**** Material for this task
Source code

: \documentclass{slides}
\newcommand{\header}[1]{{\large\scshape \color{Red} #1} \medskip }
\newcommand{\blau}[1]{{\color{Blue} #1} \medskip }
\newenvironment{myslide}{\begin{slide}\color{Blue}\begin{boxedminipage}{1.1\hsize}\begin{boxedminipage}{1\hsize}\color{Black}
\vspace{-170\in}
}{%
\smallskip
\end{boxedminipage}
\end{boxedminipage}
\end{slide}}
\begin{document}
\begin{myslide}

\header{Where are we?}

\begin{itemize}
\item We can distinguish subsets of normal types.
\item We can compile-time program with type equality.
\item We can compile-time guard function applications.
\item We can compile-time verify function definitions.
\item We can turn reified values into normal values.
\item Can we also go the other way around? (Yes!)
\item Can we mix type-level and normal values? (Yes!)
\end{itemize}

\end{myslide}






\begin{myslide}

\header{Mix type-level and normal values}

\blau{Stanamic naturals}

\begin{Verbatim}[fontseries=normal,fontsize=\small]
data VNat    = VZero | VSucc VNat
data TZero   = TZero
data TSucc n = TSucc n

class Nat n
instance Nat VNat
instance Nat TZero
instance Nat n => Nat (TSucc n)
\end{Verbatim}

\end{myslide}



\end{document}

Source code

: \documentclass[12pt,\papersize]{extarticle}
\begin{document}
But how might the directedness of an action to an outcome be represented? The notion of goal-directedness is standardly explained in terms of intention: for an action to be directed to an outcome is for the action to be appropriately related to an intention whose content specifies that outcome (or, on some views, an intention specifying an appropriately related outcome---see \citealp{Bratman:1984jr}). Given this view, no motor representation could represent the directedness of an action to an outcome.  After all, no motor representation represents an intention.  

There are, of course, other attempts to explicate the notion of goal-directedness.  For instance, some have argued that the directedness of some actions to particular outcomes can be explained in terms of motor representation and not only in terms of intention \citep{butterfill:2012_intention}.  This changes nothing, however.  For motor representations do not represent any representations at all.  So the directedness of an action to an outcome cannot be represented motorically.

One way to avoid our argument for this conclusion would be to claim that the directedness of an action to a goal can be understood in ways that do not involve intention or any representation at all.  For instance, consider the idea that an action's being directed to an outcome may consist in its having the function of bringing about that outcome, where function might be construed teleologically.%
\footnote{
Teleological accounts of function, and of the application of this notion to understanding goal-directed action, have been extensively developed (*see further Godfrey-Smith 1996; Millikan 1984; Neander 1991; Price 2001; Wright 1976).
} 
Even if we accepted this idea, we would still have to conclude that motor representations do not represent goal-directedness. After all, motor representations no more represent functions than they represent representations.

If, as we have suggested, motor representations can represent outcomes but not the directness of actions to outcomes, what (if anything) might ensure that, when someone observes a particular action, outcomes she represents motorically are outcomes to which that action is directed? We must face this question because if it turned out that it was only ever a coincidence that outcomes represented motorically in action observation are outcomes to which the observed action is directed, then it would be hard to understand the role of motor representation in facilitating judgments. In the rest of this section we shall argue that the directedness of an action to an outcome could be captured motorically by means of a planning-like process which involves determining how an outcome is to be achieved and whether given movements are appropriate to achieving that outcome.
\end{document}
********
What this task involves: Copy out each line of the data in which the word "Verbatim" appears.

Expected output:
\begin{Verbatim}[fontseries=normal,fontsize=\small]
\end{Verbatim}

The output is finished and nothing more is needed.